REQUIRED ACTION:
Return each record word for word, keeping none of its pictures.

•••••

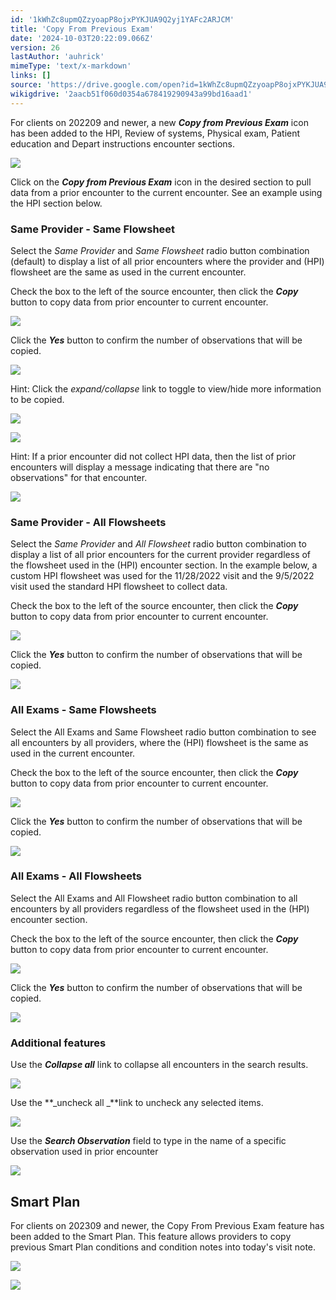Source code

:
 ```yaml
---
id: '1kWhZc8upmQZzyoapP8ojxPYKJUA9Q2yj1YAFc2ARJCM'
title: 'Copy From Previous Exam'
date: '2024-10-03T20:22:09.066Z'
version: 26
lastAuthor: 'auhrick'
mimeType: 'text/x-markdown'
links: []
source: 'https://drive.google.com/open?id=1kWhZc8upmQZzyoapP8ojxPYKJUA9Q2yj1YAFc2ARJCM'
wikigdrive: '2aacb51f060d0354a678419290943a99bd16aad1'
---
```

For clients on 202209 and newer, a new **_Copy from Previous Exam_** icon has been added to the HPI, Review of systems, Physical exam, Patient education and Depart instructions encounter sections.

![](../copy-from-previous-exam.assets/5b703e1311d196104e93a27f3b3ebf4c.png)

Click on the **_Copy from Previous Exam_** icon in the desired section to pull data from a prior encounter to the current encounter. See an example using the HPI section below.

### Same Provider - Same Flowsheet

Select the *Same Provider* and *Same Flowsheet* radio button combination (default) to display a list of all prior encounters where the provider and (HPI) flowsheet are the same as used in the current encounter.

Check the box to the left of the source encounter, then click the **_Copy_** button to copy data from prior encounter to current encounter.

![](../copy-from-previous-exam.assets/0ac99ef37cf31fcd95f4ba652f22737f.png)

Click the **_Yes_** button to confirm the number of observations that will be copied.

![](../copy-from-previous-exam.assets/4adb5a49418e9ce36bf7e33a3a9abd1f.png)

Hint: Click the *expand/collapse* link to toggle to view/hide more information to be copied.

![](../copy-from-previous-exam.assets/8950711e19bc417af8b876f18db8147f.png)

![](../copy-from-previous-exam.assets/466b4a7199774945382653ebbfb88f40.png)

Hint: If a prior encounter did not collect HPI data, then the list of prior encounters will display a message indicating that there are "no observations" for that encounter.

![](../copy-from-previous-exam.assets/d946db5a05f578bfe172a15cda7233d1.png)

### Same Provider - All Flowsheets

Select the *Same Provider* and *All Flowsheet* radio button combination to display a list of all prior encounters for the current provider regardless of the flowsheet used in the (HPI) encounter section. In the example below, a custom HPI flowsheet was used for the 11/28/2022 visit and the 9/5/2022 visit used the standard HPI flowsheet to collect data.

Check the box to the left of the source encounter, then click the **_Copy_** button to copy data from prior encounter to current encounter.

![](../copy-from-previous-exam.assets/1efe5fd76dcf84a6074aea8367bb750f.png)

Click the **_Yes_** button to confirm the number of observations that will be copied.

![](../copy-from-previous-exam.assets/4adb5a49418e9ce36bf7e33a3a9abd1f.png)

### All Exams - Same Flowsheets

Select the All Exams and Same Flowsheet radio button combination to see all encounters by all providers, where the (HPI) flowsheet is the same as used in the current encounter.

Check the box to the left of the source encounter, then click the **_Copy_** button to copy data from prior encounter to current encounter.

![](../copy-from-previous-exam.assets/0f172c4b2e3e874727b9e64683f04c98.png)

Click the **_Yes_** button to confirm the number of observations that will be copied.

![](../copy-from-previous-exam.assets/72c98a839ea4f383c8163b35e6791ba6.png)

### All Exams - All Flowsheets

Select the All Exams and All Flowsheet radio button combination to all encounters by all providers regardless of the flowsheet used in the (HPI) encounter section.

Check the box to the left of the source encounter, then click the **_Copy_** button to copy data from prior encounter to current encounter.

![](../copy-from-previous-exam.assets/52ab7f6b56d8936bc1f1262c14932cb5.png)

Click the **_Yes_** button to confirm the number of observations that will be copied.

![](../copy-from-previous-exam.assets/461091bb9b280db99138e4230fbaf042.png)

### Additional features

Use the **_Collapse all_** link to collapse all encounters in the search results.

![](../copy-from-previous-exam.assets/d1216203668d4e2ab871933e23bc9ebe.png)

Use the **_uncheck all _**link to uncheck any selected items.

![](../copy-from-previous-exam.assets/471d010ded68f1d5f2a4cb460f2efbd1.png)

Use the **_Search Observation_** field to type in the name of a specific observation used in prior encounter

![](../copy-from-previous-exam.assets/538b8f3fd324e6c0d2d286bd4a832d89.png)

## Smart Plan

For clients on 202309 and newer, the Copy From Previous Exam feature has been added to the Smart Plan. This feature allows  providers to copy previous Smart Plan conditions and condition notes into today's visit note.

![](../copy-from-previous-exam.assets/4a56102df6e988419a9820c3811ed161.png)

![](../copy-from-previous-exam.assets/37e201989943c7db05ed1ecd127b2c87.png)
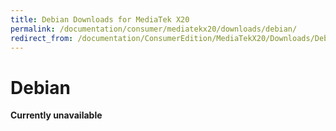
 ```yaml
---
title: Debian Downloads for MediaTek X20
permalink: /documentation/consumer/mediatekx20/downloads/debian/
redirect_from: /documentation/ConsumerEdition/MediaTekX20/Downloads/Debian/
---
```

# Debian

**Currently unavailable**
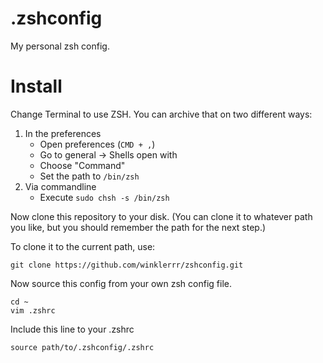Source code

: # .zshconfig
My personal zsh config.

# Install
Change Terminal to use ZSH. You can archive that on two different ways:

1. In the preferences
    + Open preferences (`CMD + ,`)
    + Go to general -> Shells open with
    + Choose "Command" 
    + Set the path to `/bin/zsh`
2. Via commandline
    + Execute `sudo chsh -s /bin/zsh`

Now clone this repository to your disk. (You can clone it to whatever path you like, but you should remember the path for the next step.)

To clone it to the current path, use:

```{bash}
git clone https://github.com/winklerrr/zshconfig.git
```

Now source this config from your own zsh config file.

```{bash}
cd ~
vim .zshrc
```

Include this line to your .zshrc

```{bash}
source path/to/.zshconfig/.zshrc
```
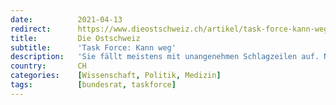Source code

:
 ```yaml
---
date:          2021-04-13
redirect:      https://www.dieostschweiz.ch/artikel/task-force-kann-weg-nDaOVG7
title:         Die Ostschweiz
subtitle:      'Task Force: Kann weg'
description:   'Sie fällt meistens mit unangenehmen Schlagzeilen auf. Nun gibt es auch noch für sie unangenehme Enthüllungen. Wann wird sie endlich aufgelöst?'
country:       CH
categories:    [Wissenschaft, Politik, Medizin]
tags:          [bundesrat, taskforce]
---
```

•••••

ANSWER TO THIS TASK:
Source code

:
 ```yaml
---
id: '1kWhZc8upmQZzyoapP8ojxPYKJUA9Q2yj1YAFc2ARJCM'
title: 'Copy From Previous Exam'
date: '2024-10-03T20:22:09.066Z'
version: 26
lastAuthor: 'auhrick'
mimeType: 'text/x-markdown'
links: []
source: 'https://drive.google.com/open?id=1kWhZc8upmQZzyoapP8ojxPYKJUA9Q2yj1YAFc2ARJCM'
wikigdrive: '2aacb51f060d0354a678419290943a99bd16aad1'
---
```

For clients on 202209 and newer, a new **_Copy from Previous Exam_** icon has been added to the HPI, Review of systems, Physical exam, Patient education and Depart instructions encounter sections.

![](../copy-from-previous-exam.assets/5b703e1311d196104e93a27f3b3ebf4c.png)

Click on the **_Copy from Previous Exam_** icon in the desired section to pull data from a prior encounter to the current encounter. See an example using the HPI section below.

### Same Provider - Same Flowsheet

Select the *Same Provider* and *Same Flowsheet* radio button combination (default) to display a list of all prior encounters where the provider and (HPI) flowsheet are the same as used in the current encounter.

Check the box to the left of the source encounter, then click the **_Copy_** button to copy data from prior encounter to current encounter.

![](../copy-from-previous-exam.assets/0ac99ef37cf31fcd95f4ba652f22737f.png)

Click the **_Yes_** button to confirm the number of observations that will be copied.

![](../copy-from-previous-exam.assets/4adb5a49418e9ce36bf7e33a3a9abd1f.png)

Hint: Click the *expand/collapse* link to toggle to view/hide more information to be copied.

![](../copy-from-previous-exam.assets/8950711e19bc417af8b876f18db8147f.png)

![](../copy-from-previous-exam.assets/466b4a7199774945382653ebbfb88f40.png)

Hint: If a prior encounter did not collect HPI data, then the list of prior encounters will display a message indicating that there are "no observations" for that encounter.

![](../copy-from-previous-exam.assets/d946db5a05f578bfe172a15cda7233d1.png)

### Same Provider - All Flowsheets

Select the *Same Provider* and *All Flowsheet* radio button combination to display a list of all prior encounters for the current provider regardless of the flowsheet used in the (HPI) encounter section. In the example below, a custom HPI flowsheet was used for the 11/28/2022 visit and the 9/5/2022 visit used the standard HPI flowsheet to collect data.

Check the box to the left of the source encounter, then click the **_Copy_** button to copy data from prior encounter to current encounter.

![](../copy-from-previous-exam.assets/1efe5fd76dcf84a6074aea8367bb750f.png)

Click the **_Yes_** button to confirm the number of observations that will be copied.

![](../copy-from-previous-exam.assets/4adb5a49418e9ce36bf7e33a3a9abd1f.png)

### All Exams - Same Flowsheets

Select the All Exams and Same Flowsheet radio button combination to see all encounters by all providers, where the (HPI) flowsheet is the same as used in the current encounter.

Check the box to the left of the source encounter, then click the **_Copy_** button to copy data from prior encounter to current encounter.

![](../copy-from-previous-exam.assets/0f172c4b2e3e874727b9e64683f04c98.png)

Click the **_Yes_** button to confirm the number of observations that will be copied.

![](../copy-from-previous-exam.assets/72c98a839ea4f383c8163b35e6791ba6.png)

### All Exams - All Flowsheets

Select the All Exams and All Flowsheet radio button combination to all encounters by all providers regardless of the flowsheet used in the (HPI) encounter section.

Check the box to the left of the source encounter, then click the **_Copy_** button to copy data from prior encounter to current encounter.

![](../copy-from-previous-exam.assets/52ab7f6b56d8936bc1f1262c14932cb5.png)

Click the **_Yes_** button to confirm the number of observations that will be copied.

![](../copy-from-previous-exam.assets/461091bb9b280db99138e4230fbaf042.png)

### Additional features

Use the **_Collapse all_** link to collapse all encounters in the search results.

![](../copy-from-previous-exam.assets/d1216203668d4e2ab871933e23bc9ebe.png)

Use the **_uncheck all _**link to uncheck any selected items.

![](../copy-from-previous-exam.assets/471d010ded68f1d5f2a4cb460f2efbd1.png)

Use the **_Search Observation_** field to type in the name of a specific observation used in prior encounter

![](../copy-from-previous-exam.assets/538b8f3fd324e6c0d2d286bd4a832d89.png)

## Smart Plan

For clients on 202309 and newer, the Copy From Previous Exam feature has been added to the Smart Plan. This feature allows  providers to copy previous Smart Plan conditions and condition notes into today's visit note.

![](../copy-from-previous-exam.assets/4a56102df6e988419a9820c3811ed161.png)

![](../copy-from-previous-exam.assets/37e201989943c7db05ed1ecd127b2c87.png)
 ```yaml
---
title: Debian Downloads for MediaTek X20
permalink: /documentation/consumer/mediatekx20/downloads/debian/
redirect_from: /documentation/ConsumerEdition/MediaTekX20/Downloads/Debian/
---
```

# Debian

**Currently unavailable**
Source code

: # .zshconfig
My personal zsh config.

# Install
Change Terminal to use ZSH. You can archive that on two different ways:

1. In the preferences
    + Open preferences (`CMD + ,`)
    + Go to general -> Shells open with
    + Choose "Command" 
    + Set the path to `/bin/zsh`
2. Via commandline
    + Execute `sudo chsh -s /bin/zsh`

Now clone this repository to your disk. (You can clone it to whatever path you like, but you should remember the path for the next step.)

To clone it to the current path, use:

```{bash}
git clone https://github.com/winklerrr/zshconfig.git
```

Now source this config from your own zsh config file.

```{bash}
cd ~
vim .zshrc
```

Include this line to your .zshrc

```{bash}
source path/to/.zshconfig/.zshrc
```
Source code

:
 ```yaml
---
date:          2021-04-13
redirect:      https://www.dieostschweiz.ch/artikel/task-force-kann-weg-nDaOVG7
title:         Die Ostschweiz
subtitle:      'Task Force: Kann weg'
description:   'Sie fällt meistens mit unangenehmen Schlagzeilen auf. Nun gibt es auch noch für sie unangenehme Enthüllungen. Wann wird sie endlich aufgelöst?'
country:       CH
categories:    [Wissenschaft, Politik, Medizin]
tags:          [bundesrat, taskforce]
---
```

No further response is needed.